Mechanize for BIG website scrapping

Horacio_S · September 21, 2006, 6:24am

I am using Mechanize for several projects that require me to download
large
amounts of html pages from a web site. Since I am working with about a
1000
pages the limitations of mechanize started to appear…

Try this code

################################################
require ‘rubygems’
require ‘mechanize’

agent = WWW::Mechanize.new

prev = 0
curr = 0
prev_pages = 0
curr_pages = 0

1000.times do
page = agent.get(“http://yourfavoritepage.com”)
curr = 0
curr_pages = 0
# Count the total number of objects and the number of
WWW::Mechanize::Page
# objects.
ObjectSpace.each_object { |o|
curr += 1
curr_pages += 1 if o.class == WWW::Mechanize::Page
}
puts “There are #{curr} (#{curr - prev}) objects”
puts “There are #{curr_pages} (#{curr_pages - prev_pages}) objects”
prev = curr
prev_pages = curr_pages
GC.enable
GC.start
sleep 1.0 # This avoids the script of taking 100% CPU
end

############################################

The output of this script repeals that at each iteration a
WWW::Mechanize::Page object gets created (along with a lot of other
objects)
and they never get GarbageCollected.

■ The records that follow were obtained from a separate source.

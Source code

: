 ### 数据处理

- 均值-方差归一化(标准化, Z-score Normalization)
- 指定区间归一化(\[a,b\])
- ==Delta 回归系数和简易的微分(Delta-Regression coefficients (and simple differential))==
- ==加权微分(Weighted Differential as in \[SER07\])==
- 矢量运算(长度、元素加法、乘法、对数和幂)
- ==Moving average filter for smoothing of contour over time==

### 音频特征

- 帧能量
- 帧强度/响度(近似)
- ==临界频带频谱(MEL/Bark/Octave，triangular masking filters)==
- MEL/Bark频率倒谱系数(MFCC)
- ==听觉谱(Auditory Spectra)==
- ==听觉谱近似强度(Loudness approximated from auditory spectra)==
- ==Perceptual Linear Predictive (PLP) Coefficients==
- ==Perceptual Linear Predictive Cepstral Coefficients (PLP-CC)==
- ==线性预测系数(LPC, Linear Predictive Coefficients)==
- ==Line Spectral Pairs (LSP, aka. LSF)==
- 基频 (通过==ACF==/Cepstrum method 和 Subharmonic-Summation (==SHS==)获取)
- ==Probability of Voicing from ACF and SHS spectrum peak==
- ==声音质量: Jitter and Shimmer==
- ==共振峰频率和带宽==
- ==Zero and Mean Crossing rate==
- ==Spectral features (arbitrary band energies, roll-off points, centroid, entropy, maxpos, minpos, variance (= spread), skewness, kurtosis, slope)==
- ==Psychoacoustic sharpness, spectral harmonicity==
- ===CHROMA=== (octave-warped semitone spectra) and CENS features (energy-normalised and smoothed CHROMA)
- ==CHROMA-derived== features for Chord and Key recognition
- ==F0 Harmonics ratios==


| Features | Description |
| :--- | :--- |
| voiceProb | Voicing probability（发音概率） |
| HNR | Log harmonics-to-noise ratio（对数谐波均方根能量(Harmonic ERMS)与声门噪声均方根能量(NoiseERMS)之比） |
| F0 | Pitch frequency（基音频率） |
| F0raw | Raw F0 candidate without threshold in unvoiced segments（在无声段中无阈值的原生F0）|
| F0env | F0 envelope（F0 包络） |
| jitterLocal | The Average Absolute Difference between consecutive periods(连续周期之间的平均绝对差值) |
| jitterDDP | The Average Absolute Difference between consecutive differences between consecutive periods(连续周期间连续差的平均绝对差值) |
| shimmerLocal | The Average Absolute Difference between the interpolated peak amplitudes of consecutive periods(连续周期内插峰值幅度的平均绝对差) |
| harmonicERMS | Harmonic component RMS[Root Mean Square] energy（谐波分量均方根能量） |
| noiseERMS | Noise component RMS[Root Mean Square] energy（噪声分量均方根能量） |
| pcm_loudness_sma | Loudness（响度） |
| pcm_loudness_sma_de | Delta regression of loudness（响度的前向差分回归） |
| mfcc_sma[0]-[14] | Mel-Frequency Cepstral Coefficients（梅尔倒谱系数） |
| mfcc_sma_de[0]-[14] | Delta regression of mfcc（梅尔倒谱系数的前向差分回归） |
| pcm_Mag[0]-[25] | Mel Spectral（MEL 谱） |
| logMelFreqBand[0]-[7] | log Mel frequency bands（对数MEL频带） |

So you can see your RAM flying away
in
each iteration and never returning back.

Now this can be solved by putting the agent = WWW::Mechanize.new inside
the
block like:

############################################

1000.times do
agent = WWW::Mechanize.new ← CHANGE IS HERE
page = agent.get(“http://yourfavoritepage.com”)
curr = 0
curr_pages = 0
# Count the total number of objects and the number of
WWW::Mechanize::Page

..... the rest is the same

#############################################

With this change we see that the max number of WWW::Mechanize::Page
objects
never increases more then three and the other objects increase and
decrease
in the order of 60 per iteration.

Does this means that the WWW::Mechanize object keeps references of all
the
pages downloaded?? and those pages are not gonna be GarbageCollected
until
the WWW::Mechanize object is alive?

In my script I cannot remove the WWW::Mechanize object since this page
in
particular is a form and requires cookies state information to be able
to
access to the pages I need to download. Is there a way to tell the
Mechanize
Object to delete the pages alreade downloaded??

regards,
Horacio

Horacio_S · September 21, 2006, 7:04am

On Sep 20, 2006, at 9:24pm, Horacio S. wrote:

In my script I cannot remove the WWW::Mechanize object since this
page in
particular is a form and requires cookies state information to be
able to
access to the pages I need to download.

What if you save the cookies out to a file?
WWW::Mechanize::CookieJar has a #save_as and #load method to save and
restore cookies.

Is there a way to tell the Mechanize Object to delete the pages
alreade downloaded??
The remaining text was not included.